Convert the parser into an embeddable library. This includes a major
re-organization of the existing code.

Signed-off-by: John Admanski <jadmanski@google.com>



git-svn-id: http://test.kernel.org/svn/autotest/trunk@1447 592f7852-d20e-0410-864c-8624ca9c26a4
diff --git a/tko/parse.py b/tko/parse.py
index ec5f1e4..f18b076 100755
--- a/tko/parse.py
+++ b/tko/parse.py
@@ -1,416 +1,188 @@
-#!/usr/bin/python
-import os, re, md5, sys, email.Message, smtplib, datetime
+#!/usr/bin/python -u
 
-client_bin = os.path.join(os.path.dirname(__file__), '../client/bin')
-sys.path.insert(0, os.path.abspath(client_bin))
-from autotest_utils import read_keyval
+import os, sys, optparse, fcntl, errno, traceback
 
-user = re.compile(r'user(\s*)=')
-label = re.compile(r'label(\s*)=')
-
-debug = True
-
-# XXX: these mail bits came almost verbatim from mirror/mirror and this should
-# probably be refactored into another file and used by both.
-def mail(from_address, to_addresses, cc_addresses, subject, message_text):
-	# if passed a string for the to_addresses convert it to a tuple
-	if type(to_addresses) is str:
-		to_addresses = (to_addresses,)
-
-	message = email.Message.Message()
-	message["To"] = ", ".join(to_addresses)

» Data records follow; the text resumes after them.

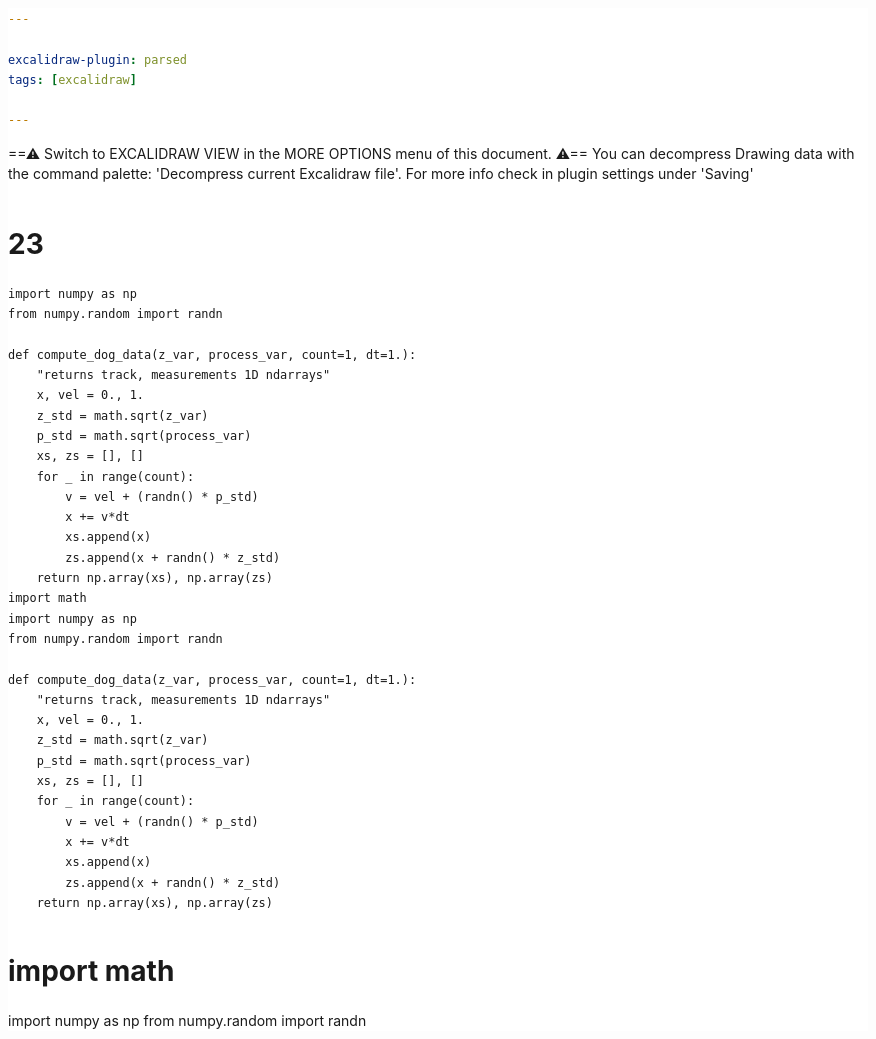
 ```yaml
---

excalidraw-plugin: parsed
tags: [excalidraw]

---
```

==⚠  Switch to EXCALIDRAW VIEW in the MORE OPTIONS menu of this document. ⚠== You can decompress Drawing data with the command palette: 'Decompress current Excalidraw file'. For more info check in plugin settings under 'Saving'



# 23

```import math
import numpy as np
from numpy.random import randn

def compute_dog_data(z_var, process_var, count=1, dt=1.):
    "returns track, measurements 1D ndarrays"
    x, vel = 0., 1.
    z_std = math.sqrt(z_var) 
    p_std = math.sqrt(process_var)
    xs, zs = [], []
    for _ in range(count):
        v = vel + (randn() * p_std)
        x += v*dt        
        xs.append(x)
        zs.append(x + randn() * z_std)        
    return np.array(xs), np.array(zs)
import math
import numpy as np
from numpy.random import randn

def compute_dog_data(z_var, process_var, count=1, dt=1.):
    "returns track, measurements 1D ndarrays"
    x, vel = 0., 1.
    z_std = math.sqrt(z_var) 
    p_std = math.sqrt(process_var)
    xs, zs = [], []
    for _ in range(count):
        v = vel + (randn() * p_std)
        x += v*dt        
        xs.append(x)
        zs.append(x + randn() * z_std)        
    return np.array(xs), np.array(zs)
```


# import math
import numpy as np
from numpy.random import randn
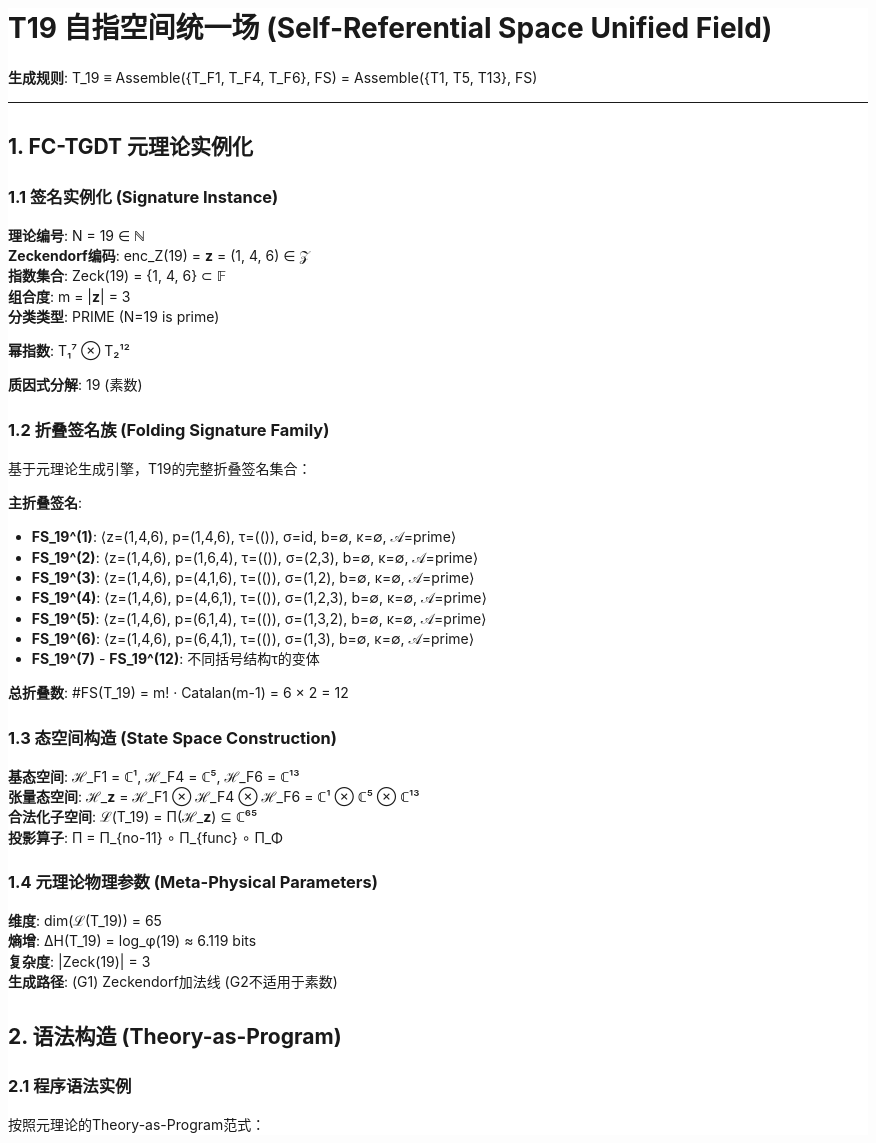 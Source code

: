 # T19 自指空间统一场 (Self-Referential Space Unified Field)

**生成规则**: T_19 ≡ Assemble({T_F1, T_F4, T_F6}, FS) = Assemble({T1, T5, T13}, FS)

---

## 1. FC-TGDT 元理论实例化

### 1.1 签名实例化 (Signature Instance)
**理论编号**: N = 19 ∈ ℕ  
**Zeckendorf编码**: enc_Z(19) = **z** = (1, 4, 6) ∈ 𝒵  
**指数集合**: Zeck(19) = {1, 4, 6} ⊂ 𝔽  
**组合度**: m = |**z**| = 3  
**分类类型**: PRIME (N=19 is prime) 

**幂指数**: T₁⁷ ⊗ T₂¹² 

**质因式分解**: 19 (素数)

### 1.2 折叠签名族 (Folding Signature Family)
基于元理论生成引擎，T19的完整折叠签名集合：

**主折叠签名**: 
- **FS_19^(1)**: ⟨z=(1,4,6), p=(1,4,6), τ=(()), σ=id, b=∅, κ=∅, 𝒜=prime⟩  
- **FS_19^(2)**: ⟨z=(1,4,6), p=(1,6,4), τ=(()), σ=(2,3), b=∅, κ=∅, 𝒜=prime⟩
- **FS_19^(3)**: ⟨z=(1,4,6), p=(4,1,6), τ=(()), σ=(1,2), b=∅, κ=∅, 𝒜=prime⟩
- **FS_19^(4)**: ⟨z=(1,4,6), p=(4,6,1), τ=(()), σ=(1,2,3), b=∅, κ=∅, 𝒜=prime⟩
- **FS_19^(5)**: ⟨z=(1,4,6), p=(6,1,4), τ=(()), σ=(1,3,2), b=∅, κ=∅, 𝒜=prime⟩
- **FS_19^(6)**: ⟨z=(1,4,6), p=(6,4,1), τ=(()), σ=(1,3), b=∅, κ=∅, 𝒜=prime⟩
- **FS_19^(7)** - **FS_19^(12)**: 不同括号结构τ的变体

**总折叠数**: #FS(T_19) = m! · Catalan(m-1) = 6 × 2 = 12

### 1.3 态空间构造 (State Space Construction)
**基态空间**: ℋ_F1 = ℂ¹, ℋ_F4 = ℂ⁵, ℋ_F6 = ℂ¹³  
**张量态空间**: ℋ_**z** = ℋ_F1 ⊗ ℋ_F4 ⊗ ℋ_F6 = ℂ¹ ⊗ ℂ⁵ ⊗ ℂ¹³  
**合法化子空间**: ℒ(T_19) = Π(ℋ_**z**) ⊆ ℂ⁶⁵  
**投影算子**: Π = Π_{no-11} ∘ Π_{func} ∘ Π_Φ

### 1.4 元理论物理参数 (Meta-Physical Parameters)
**维度**: dim(ℒ(T_19)) = 65  
**熵增**: ΔH(T_19) = log_φ(19) ≈ 6.119 bits  
**复杂度**: |Zeck(19)| = 3  
**生成路径**: (G1) Zeckendorf加法线 (G2不适用于素数)

## 2. 语法构造 (Theory-as-Program)

### 2.1 程序语法实例
按照元理论的Theory-as-Program范式：
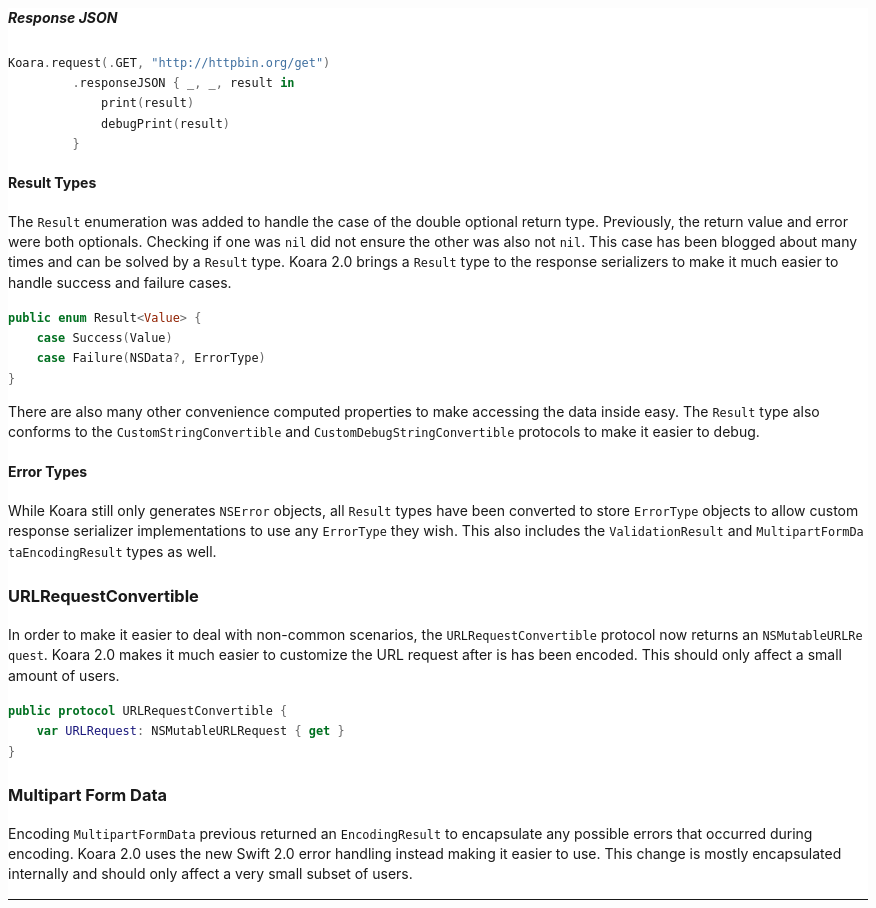 ##### Response JSON

```swift
Koara.request(.GET, "http://httpbin.org/get")
         .responseJSON { _, _, result in
             print(result)
             debugPrint(result)
         }
```

#### Result Types

The `Result` enumeration was added to handle the case of the double optional return type. Previously, the return value and error were both optionals. Checking if one was `nil` did not ensure the other was also not `nil`. This case has been blogged about many times and can be solved by a `Result` type. Koara 2.0 brings a `Result` type to the response serializers to make it much easier to handle success and failure cases.

```swift
public enum Result<Value> {
    case Success(Value)
    case Failure(NSData?, ErrorType)
}
```

There are also many other convenience computed properties to make accessing the data inside easy. The `Result` type also conforms to the `CustomStringConvertible` and `CustomDebugStringConvertible` protocols to make it easier to debug.

#### Error Types

While Koara still only generates `NSError` objects, all `Result` types have been converted to store `ErrorType` objects to allow custom response serializer implementations to use any `ErrorType` they wish. This also includes the `ValidationResult` and `MultipartFormDataEncodingResult` types as well.

### URLRequestConvertible

In order to make it easier to deal with non-common scenarios, the `URLRequestConvertible` protocol now returns an `NSMutableURLRequest`. Koara 2.0 makes it much easier to customize the URL request after is has been encoded. This should only affect a small amount of users.

```swift
public protocol URLRequestConvertible {
    var URLRequest: NSMutableURLRequest { get }
}
```

### Multipart Form Data

Encoding `MultipartFormData` previous returned an `EncodingResult` to encapsulate any possible errors that occurred during encoding. Koara 2.0 uses the new Swift 2.0 error handling instead making it easier to use. This change is mostly encapsulated internally and should only affect a very small subset of users.

---
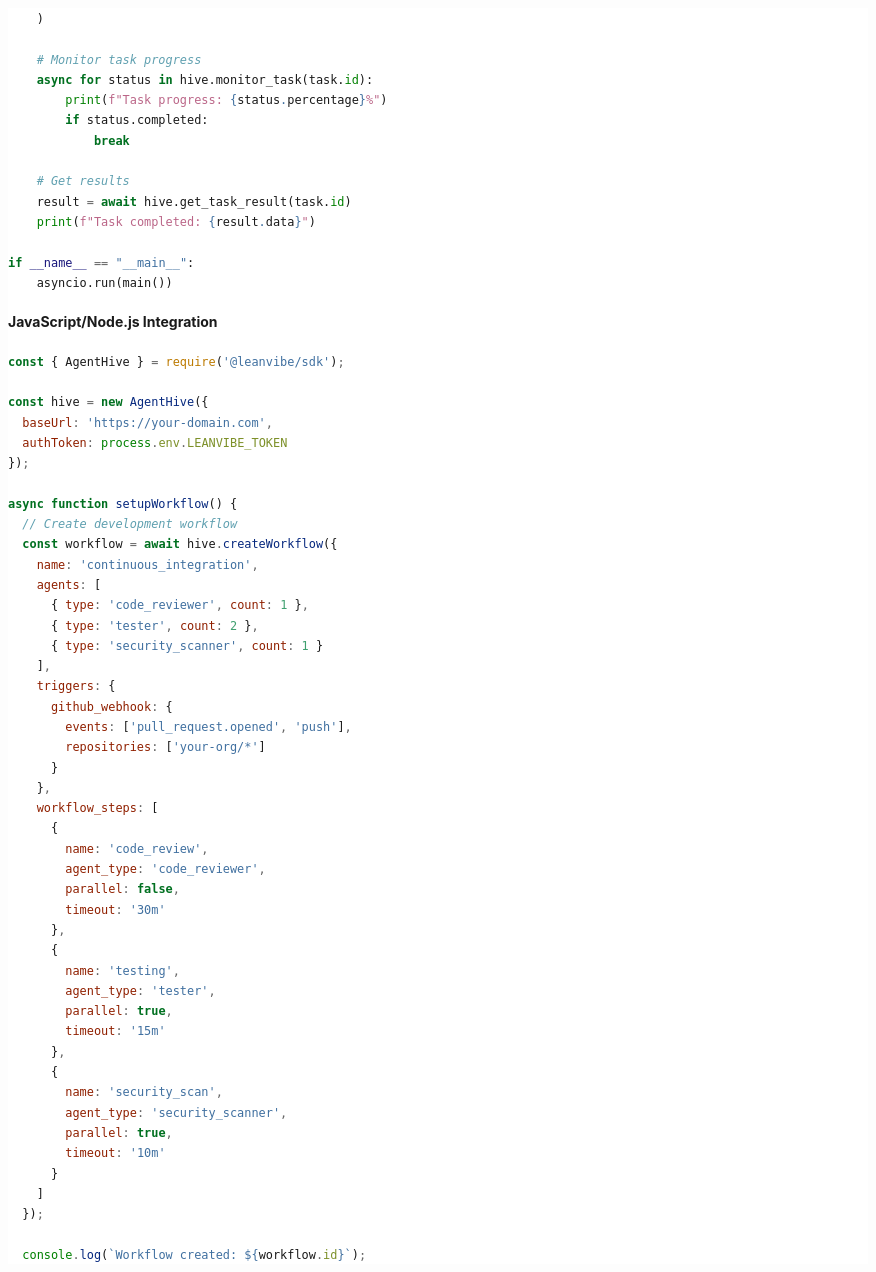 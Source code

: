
 ```python
    )
    
    # Monitor task progress
    async for status in hive.monitor_task(task.id):
        print(f"Task progress: {status.percentage}%")
        if status.completed:
            break
    
    # Get results
    result = await hive.get_task_result(task.id)
    print(f"Task completed: {result.data}")

if __name__ == "__main__":
    asyncio.run(main())
```

#### JavaScript/Node.js Integration

```javascript
const { AgentHive } = require('@leanvibe/sdk');

const hive = new AgentHive({
  baseUrl: 'https://your-domain.com',
  authToken: process.env.LEANVIBE_TOKEN
});

async function setupWorkflow() {
  // Create development workflow
  const workflow = await hive.createWorkflow({
    name: 'continuous_integration',
    agents: [
      { type: 'code_reviewer', count: 1 },
      { type: 'tester', count: 2 },
      { type: 'security_scanner', count: 1 }
    ],
    triggers: {
      github_webhook: {
        events: ['pull_request.opened', 'push'],
        repositories: ['your-org/*']
      }
    },
    workflow_steps: [
      {
        name: 'code_review',
        agent_type: 'code_reviewer',
        parallel: false,
        timeout: '30m'
      },
      {
        name: 'testing',
        agent_type: 'tester',
        parallel: true,
        timeout: '15m'
      },
      {
        name: 'security_scan',
        agent_type: 'security_scanner',
        parallel: true,
        timeout: '10m'
      }
    ]
  });
  
  console.log(`Workflow created: ${workflow.id}`);
```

-	message["Cc"] = ", ".join(cc_addresses)
-	message["From"] = from_address
-	message["Subject"] = subject
-	message.set_payload(message_text)
-
-	try:
-		sendmail(message.as_string())
-	except SendmailException, e:
-		server = smtplib.SMTP("localhost")
-		server.sendmail(from_address, to_addresses, cc_addresses, message.as_string())
-		server.quit()
+import common
+from autotest_lib.client.common_lib import mail as common_mail
+from autotest_lib.tko import db as tko_db, utils, status_lib
 
 
-MAIL = "sendmail"
+def parse_args():
+	# build up our options parser and parse sys.argv
+	parser = optparse.OptionParser()
+	parser.add_option("-m", help="Send mail for FAILED tests",
+			  dest="mailit", action="store_true")
+	parser.add_option("-r", help="Reparse the results of a job",
+			  dest="reparse", action="store_true")
+	parser.add_option("-o", help="Parse a single results directory",
+			  dest="singledir", action="store_true")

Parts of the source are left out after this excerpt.